Mrs. Worsop just stared at him, one eyebrow arched, waiting for him to crack and tell her the truth.
He just stared back, not blinking.
Anything for Brooksy. Anything at all.
“Well,” the older lady finally sniffed when the silence became so awkward, people a block away were probably feeling antsy and didn’t even know why, “the interviews are tomorrow morning. Here’s the application.” She pulled a double-sided piece of paper out of a cabinet drawer and handed it over to him. “You just fill that out and come on back. Eight in the morning is when they start.”

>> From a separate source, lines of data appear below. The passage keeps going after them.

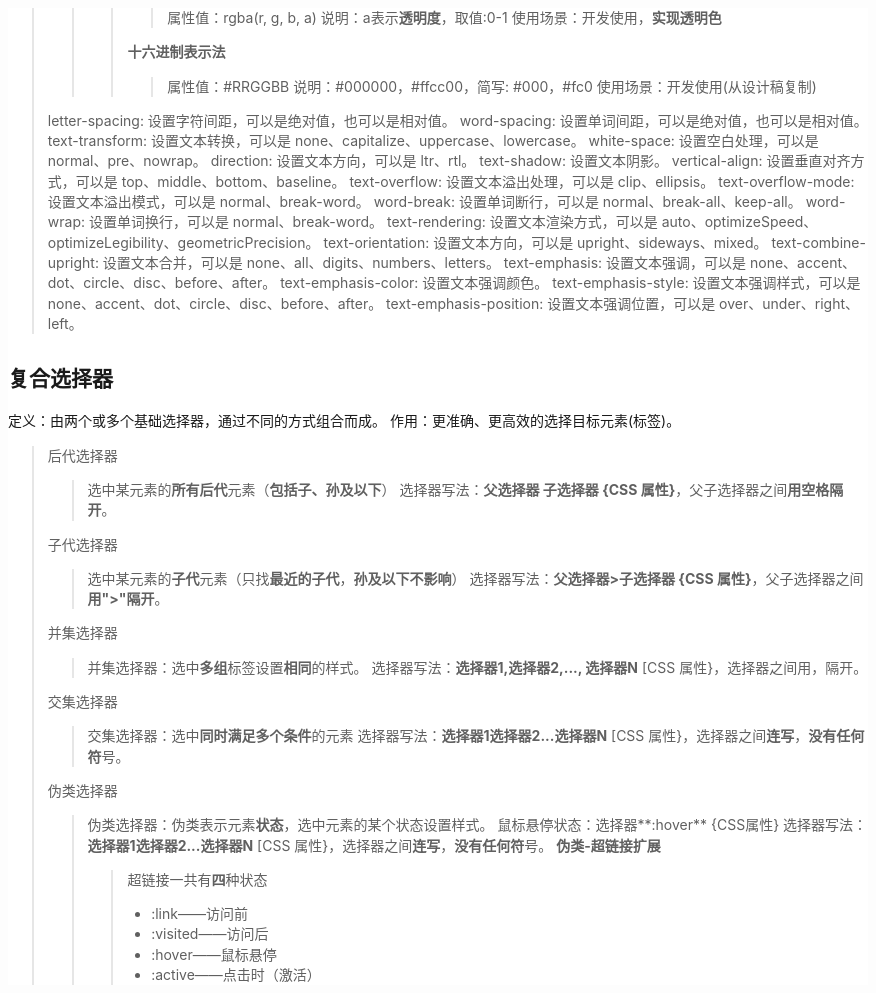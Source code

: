 >>>>属性值：rgba(r, g, b, a)
>>>>说明：a表示**透明度**，取值:0-1
>>>>使用场景：开发使用，**实现透明色**
>>>
>>>**十六进制表示法**
>>>>属性值：#RRGGBB
>>>>说明：#000000，#ffcc00，简写: #000，#fc0
>>>>使用场景：开发使用(从设计稿复制)
>>>
>
>
>letter-spacing: 设置字符间距，可以是绝对值，也可以是相对值。
>word-spacing: 设置单词间距，可以是绝对值，也可以是相对值。
>text-transform: 设置文本转换，可以是 none、capitalize、uppercase、lowercase。
>white-space: 设置空白处理，可以是 normal、pre、nowrap。
>direction: 设置文本方向，可以是 ltr、rtl。
>text-shadow: 设置文本阴影。
>vertical-align: 设置垂直对齐方式，可以是 top、middle、bottom、baseline。
>text-overflow: 设置文本溢出处理，可以是 clip、ellipsis。
>text-overflow-mode: 设置文本溢出模式，可以是 normal、break-word。
>word-break: 设置单词断行，可以是 normal、break-all、keep-all。
>word-wrap: 设置单词换行，可以是 normal、break-word。
>text-rendering: 设置文本渲染方式，可以是 auto、optimizeSpeed、optimizeLegibility、geometricPrecision。
>text-orientation: 设置文本方向，可以是 upright、sideways、mixed。
>text-combine-upright: 设置文本合并，可以是 none、all、digits、numbers、letters。
>text-emphasis: 设置文本强调，可以是 none、accent、dot、circle、disc、before、after。
>text-emphasis-color: 设置文本强调颜色。
>text-emphasis-style: 设置文本强调样式，可以是 none、accent、dot、circle、disc、before、after。
>text-emphasis-position: 设置文本强调位置，可以是 over、under、right、left。

## 复合选择器
定义：由两个或多个基础选择器，通过不同的方式组合而成。
作用：更准确、更高效的选择目标元素(标签)。
>后代选择器
>>选中某元素的**所有后代**元素（**包括子、孙及以下**）
>>选择器写法：**父选择器 子选择器 {CSS 属性}**，父子选择器之间**用空格隔开**。
>
>子代选择器
>>选中某元素的**子代**元素（只找**最近的子代**，**孙及以下不影响**）
>>选择器写法：**父选择器>子选择器 {CSS 属性}**，父子选择器之间**用">"隔开**。
>
>并集选择器
>>并集选择器：选中**多组**标签设置**相同**的样式。
>>选择器写法：**选择器1,选择器2,..., 选择器N** [CSS 属性}，选择器之间用，隔开。
>
>交集选择器
>>交集选择器：选中**同时满足多个条件**的元素
>>选择器写法：**选择器1选择器2...选择器N** [CSS 属性}，选择器之间**连写**，**没有任何符**号。
>
>伪类选择器
>>伪类选择器：伪类表示元素**状态**，选中元素的某个状态设置样式。
>>鼠标悬停状态：选择器**:hover** {CSS属性}
>>选择器写法：**选择器1选择器2...选择器N** [CSS 属性}，选择器之间**连写**，**没有任何符**号。
>>**伪类-超链接扩展**
>>>超链接一共有**四**种状态
>>>- :link——访问前
>>>- :visited——访问后
>>>- :hover——鼠标悬停
>>>- :active——点击时（激活）
>>
>>
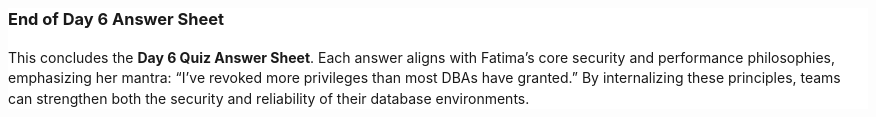 
### **End of Day 6 Answer Sheet**  

This concludes the **Day 6 Quiz Answer Sheet**. Each answer aligns with Fatima’s core security and performance philosophies, emphasizing her mantra: “I’ve revoked more privileges than most DBAs have granted.” By internalizing these principles, teams can strengthen both the security and reliability of their database environments.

He took the paper and thanked her properly, scanning it as he headed back towards his truck. Now all he had to do was figure out how to sell the principal on the idea that he’d never wanted anything as much as he wanted to mop and wax floors.
If I’m there in the classroom with Brooksy, cleaning it…well, there’s not a damn thing Sarah can say about it. It’s not like she can demand I quit my job that’s paying for the child support, right?
Elated, he did a fist pump in the air. Hells to the yes. He didn’t consider himself to be a real smart man, but at that moment, he was king of the world.